Year
2017
Abstract
ATOM (Autonomous, Transportable, On-demand, Modular) reactor is a conceptual Small Modular Reactor (SMR), based on the Pressurized Water Reactor (PWR), which is currently advocated for further development by Korea Advanced Institute of Science and Technology (KAIST). When developing the design requirements of ATOM, Security/Safeguards-by-design (SSBD) should be considered at the earliest stage of the design process to optimize the system. However, previous designs of SMRs did not consider the security and safeguards aspects of their design. As the initial investigation into evaluating and identifying SSBD for the Autonomous Small Modular Reactor (ASMR), this paper analyzes the design features that could cause new challenges, or enhance the effectiveness of security or safeguards aspects in each stage of the fuel cycle. First, evaluation methodologies of proliferation resistance of fuel cycle systems are reviewed with the intent of identifying the best suited methodologies. Then, various aspects of SMR design features which could affect the proliferation resistance, such as physical protection, and safeguardability are analyzed.

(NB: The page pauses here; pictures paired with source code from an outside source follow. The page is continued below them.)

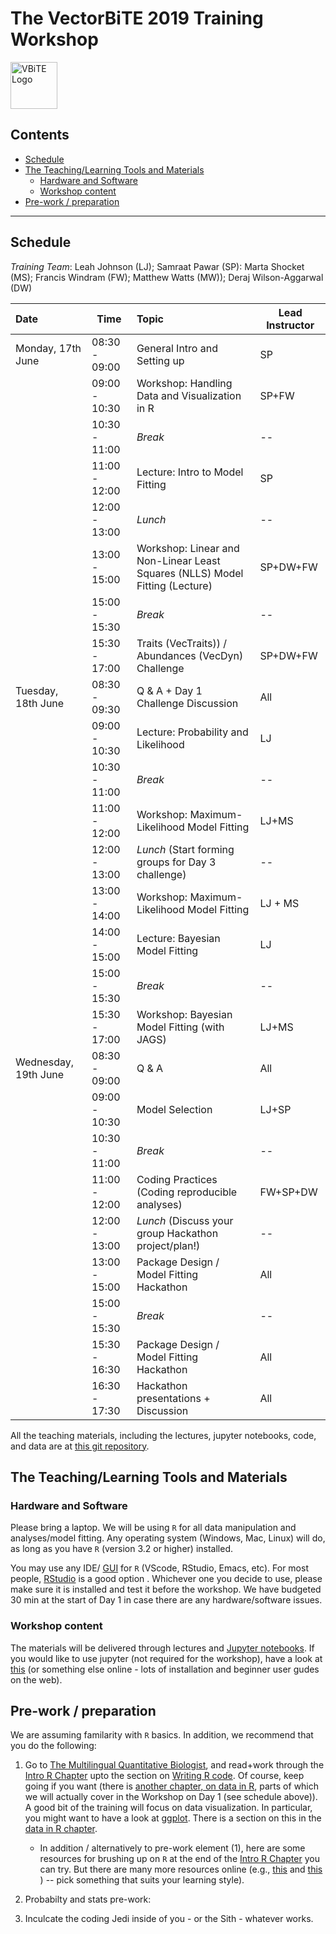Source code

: # The VectorBiTE 2019 Training Workshop <!-- omit in toc --> 

<img src="notebooks/graphics/VB_logo.jpg" alt="VBiTE Logo" width="75">

## Contents <!-- omit in toc --> 

- [Schedule](#schedule)
- [The Teaching/Learning Tools and Materials](#the-teachinglearning-tools-and-materials)
  - [Hardware and Software](#hardware-and-software)
  - [Workshop content](#workshop-content)
- [Pre-work / preparation](#pre-work--preparation)

---
## Schedule

*Training Team*: Leah Johnson (LJ); Samraat Pawar (SP): Marta Shocket (MS); Francis Windram (FW);  Matthew Watts (MW)); Deraj Wilson-Aggarwal (DW)

| Date                 | Time          | Topic                                      | Lead Instructor |
|:-------------------- | ------------- |:------------------------------------------ | --------------- |
| Monday, 17th June    | 08:30 - 09:00 | General Intro and Setting up               | SP              |
|                      | 09:00 - 10:30 | Workshop: Handling Data and Visualization in R       | SP+FW      |
|                      | 10:30 - 11:00 | *Break*                                    | --              |
|                      | 11:00 - 12:00 | Lecture: Intro to Model Fitting            | SP              |
|                      | 12:00 - 13:00 | *Lunch*                                    | --              |
|                      | 13:00 - 15:00 | Workshop: Linear and Non-Linear Least Squares (NLLS) Model Fitting (Lecture)| SP+DW+FW  |
|                      | 15:00 - 15:30 | *Break*                                    | --              |
|                      | 15:30 - 17:00 | Traits (VecTraits)) / Abundances (VecDyn) Challenge     | SP+DW+FW  |
| Tuesday, 18th June   | 08:30 - 09:30 | Q & A + Day 1 Challenge Discussion         | All             |
|                      | 09:00 - 10:30 | Lecture: Probability and Likelihood        | LJ              |
|                      | 10:30 - 11:00 | *Break*                                    | --              |
|                      | 11:00 - 12:00 | Workshop: Maximum-Likelihood Model Fitting | LJ+MS |
|                      | 12:00 - 13:00 | *Lunch* (Start forming groups for Day 3 challenge)                                    | --              |
|                      | 13:00 - 14:00 | Workshop: Maximum-Likelihood Model Fitting | LJ + MS          |
|                      | 14:00 - 15:00 | Lecture: Bayesian Model Fitting            | LJ              |
|                      | 15:00 - 15:30 | *Break*                                    | --              |
|                      | 15:30 - 17:00 | Workshop: Bayesian Model Fitting (with JAGS)      | LJ+MS         |
| Wednesday, 19th June | 08:30 - 09:00 | Q & A                                      | All             |
|                      | 09:00 - 10:30 | Model Selection                              | LJ+SP      |
|                      | 10:30 - 11:00 | *Break*                                    | --              |
|                      | 11:00 - 12:00 | Coding Practices (Coding reproducible analyses)      | FW+SP+DW             |
|                      | 12:00 - 13:00 | *Lunch* (Discuss your group Hackathon project/plan!)  | --              |
|                      | 13:00 - 15:00 | Package Design / Model Fitting Hackathon | All          |
|                      | 15:00 - 15:30 | *Break*                                    |    --             |
|                      | 15:30 - 16:30 | Package Design / Model Fitting Hackathon |  All               |
|                      | 16:30 - 17:30 | Hackathon presentations + Discussion |  All               |

All the teaching materials, including the lectures, jupyter notebooks, code, and data are at [this git repository](https://github.com/vectorbite/VBiTraining2).

## The Teaching/Learning Tools and Materials

### Hardware and Software

Please bring a laptop. We will be using `R` for all data manipulation and analyses/model fitting. Any operating system (Windows, Mac, Linux) will do, as long as you have `R` (version 3.2 or higher) installed. 

You may use any IDE/ [GUI](https://en.wikipedia.org/wiki/Graphical_user_interface) for `R` (VScode, RStudio, Emacs, etc). For most people, [RStudio](https://www.rstudio.com/) is a good option . Whichever one you decide to use, please make sure it is installed and test it before the workshop. We have budgeted 30 min at the start of Day 1 in case there are any hardware/software issues.

### Workshop content

The materials will be delivered through lectures and [Jupyter notebooks](https://jupyter.org/). If you would like to use jupyter (not required for the workshop), have a look at [this](https://nbviewer.jupyter.org/github/mhasoba/TheMulQuaBio/blob/master/notebooks/Appendix-JupyIntro.ipynb) (or something else online - lots of installation and beginner user gudes on the web).

## Pre-work / preparation

We are assuming familarity with `R` basics. In addition, we recommend that you do the following: 

1. Go to [The Multilingual Quantitative Biologist](https://mhasoba.github.io/TheMulQuaBio/), and read+work through the [Intro R Chapter](https://nbviewer.jupyter.org/github/mhasoba/TheMulQuaBio/blob/master/notebooks/07-R.ipynb) upto the section on [Writing R code](https://nbviewer.jupyter.org/github/mhasoba/TheMulQuaBio/blob/master/notebooks/07-R.ipynb#Writing-R-code). Of course, keep going if you want (there is [another chapter, on data in R](https://nbviewer.jupyter.org/github/mhasoba/TheMulQuaBio/blob/master/notebooks/08-Data_R.ipynb), parts of which we will actually cover in the Workshop on Day 1 (see schedule above)). A good bit of the training will focus on data visualization. In particular, you might want to have a look at [ggplot](http://ggplot.yhathq.com/). There is a section on this in the [data in R chapter](https://nbviewer.jupyter.org/github/mhasoba/TheMulQuaBio/blob/master/notebooks/08-Data_R.ipynb). 
   * In addition / alternatively to pre-work element (1), here are some resources for brushing up on `R` at the end of the [Intro R Chapter](https://nbviewer.jupyter.org/github/mhasoba/TheMulQuaBio/blob/master/notebooks/07-R.ipynb) you can try.
But there are many more resources online (e.g., [this](https://kingaa.github.io/R_Tutorial/) and [this](https://www.pluralsight.com/search?q=R) ) -- pick something that suits your learning style). 

2. Probabilty and stats pre-work: 

3. Inculcate the coding Jedi inside of you - or the Sith - whatever works.
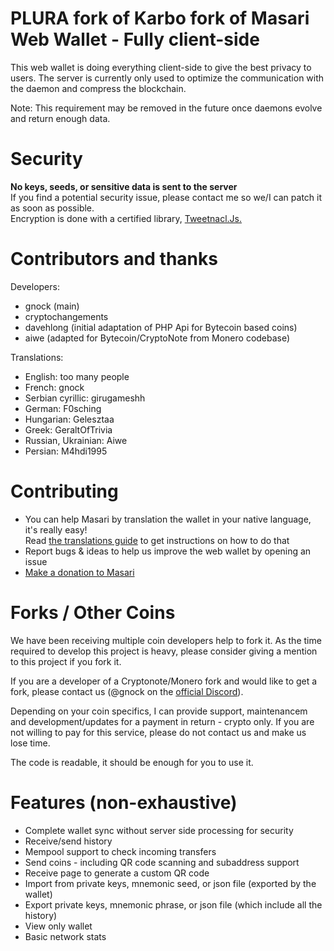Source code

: # PLURA fork of Karbo fork of Masari Web Wallet - Fully client-side
This web wallet is doing everything client-side to give the best privacy to users.
The server is currently only used to optimize the communication with the daemon and compress the blockchain.  

Note: This requirement may be removed in the future once daemons evolve and return enough data.  

# Security
**No keys, seeds, or sensitive data is sent to the server**  
If you find a potential security issue, please contact me so we/I can patch it as soon as possible.  
Encryption is done with a certified library, [Tweetnacl.Js.](https://github.com/dchest/tweetnacl-js)

# Contributors and thanks
Developers:
- gnock (main)
- cryptochangements
- davehlong (initial adaptation of PHP Api for Bytecoin based coins)
- aiwe (adapted for Bytecoin/CryptoNote from Monero codebase)

Translations:
- English: too many people
- French: gnock
- Serbian cyrillic: girugameshh
- German: F0sching
- Hungarian: Gelesztaa
- Greek: GeraltOfTrivia
- Russian, Ukrainian: Aiwe
- Persian: M4hdi1995

# Contributing
- You can help Masari by translation the wallet in your native language, it's really easy!  
Read [the translations guide](TRANSLATIONS.md) to get instructions on how to do that
- Report bugs & ideas to help us improve the web wallet by opening an issue 
- [Make a donation to Masari](https://www.masariwallet.com/#!donate)

# Forks / Other Coins
We have been receiving multiple coin developers help to fork it. As the time required to develop this project is heavy, please consider giving a mention to this project if you fork it.

If you are a developer of a Cryptonote/Monero fork and would like to get a fork, please contact us (@gnock on the [official Discord](https://discord.gg/eSb9ZdM)).

Depending on your coin specifics, I can provide support, maintenancem and development/updates for a payment in return - crypto only.
If you are not willing to pay for this service, please do not contact us and make us lose time.

The code is readable, it should be enough for you to use it.

# Features (non-exhaustive)
- Complete wallet sync without server side processing for security
- Receive/send history
- Mempool support to check incoming transfers
- Send coins - including QR code scanning and subaddress support
- Receive page to generate a custom QR code
- Import from private keys, mnemonic seed, or json file (exported by the wallet)
- Export private keys, mnemonic phrase, or json file (which include all the history)
- View only wallet
- Basic network stats

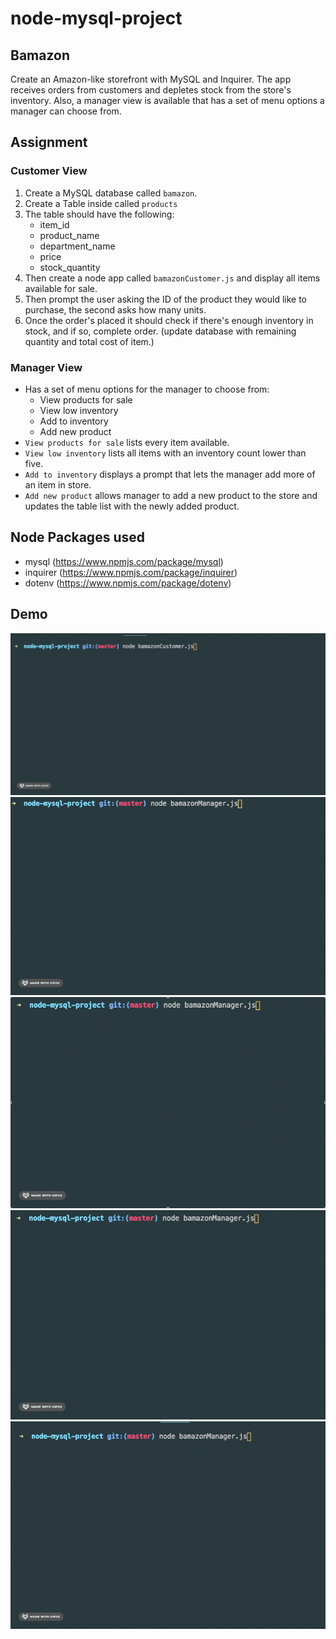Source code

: # node-mysql-project

## Bamazon

Create an Amazon-like storefront with MySQL and Inquirer. The app receives orders from customers and depletes stock from the store's inventory. Also, a manager view is available that has a set of menu options a manager can choose from.

## Assignment

### Customer View

1. Create a MySQL database called `bamazon`.
2. Create a Table inside called `products`
3. The table should have the following:
   - item_id
   - product_name
   - department_name
   - price
   - stock_quantity
4. Then create a node app called `bamazonCustomer.js` and display all items available for sale.
5. Then prompt the user asking the ID of the product they would like to purchase, the second asks how many units.
6. Once the order's placed it should check if there's enough inventory in stock, and if so, complete order. (update database with remaining quantity and total cost of item.)

### Manager View

- Has a set of menu options for the manager to choose from:
  - View products for sale
  - View low inventory
  - Add to inventory
  - Add new product
- `View products for sale` lists every item available.
- `View low inventory` lists all items with an inventory count lower than five.
- `Add to inventory` displays a prompt that lets the manager add more of an item in store.
- `Add new product` allows manager to add a new product to the store and updates the table list with the newly added product.

## Node Packages used

- mysql (https://www.npmjs.com/package/mysql)
- inquirer (https://www.npmjs.com/package/inquirer)
- dotenv (https://www.npmjs.com/package/dotenv)

## Demo

![demo](./demo/customer.gif)
![demo](./demo/allInventory.gif)
![demo](./demo/lowInventory.gif)
![demo](./demo/addtoInventory.gif)
![demo](./demo/newProduct.gif)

For example, the possible effect of design features specific to ATOM, such as autonomous operation, core without boron, load-follow power output, etc. are analyzed. In addition, general characteristics of SMRs such as sealed designs, smaller core inventory, increased deployment, and conceptual designs such as modular design, underground design, and hybrid system are discussed in a qualitative way. Moreover, proliferation resistance for different core design scenarios such as enrichment, burnup, cycle length, etc. are analyzed to determine the design requirements. Ultimately, it is anticipated that the equipment and systems, investigated in this study, could be optimized to minimize the security costs and physical inspection times while meeting or exceeding other requirements, such as safety or economic feasibility.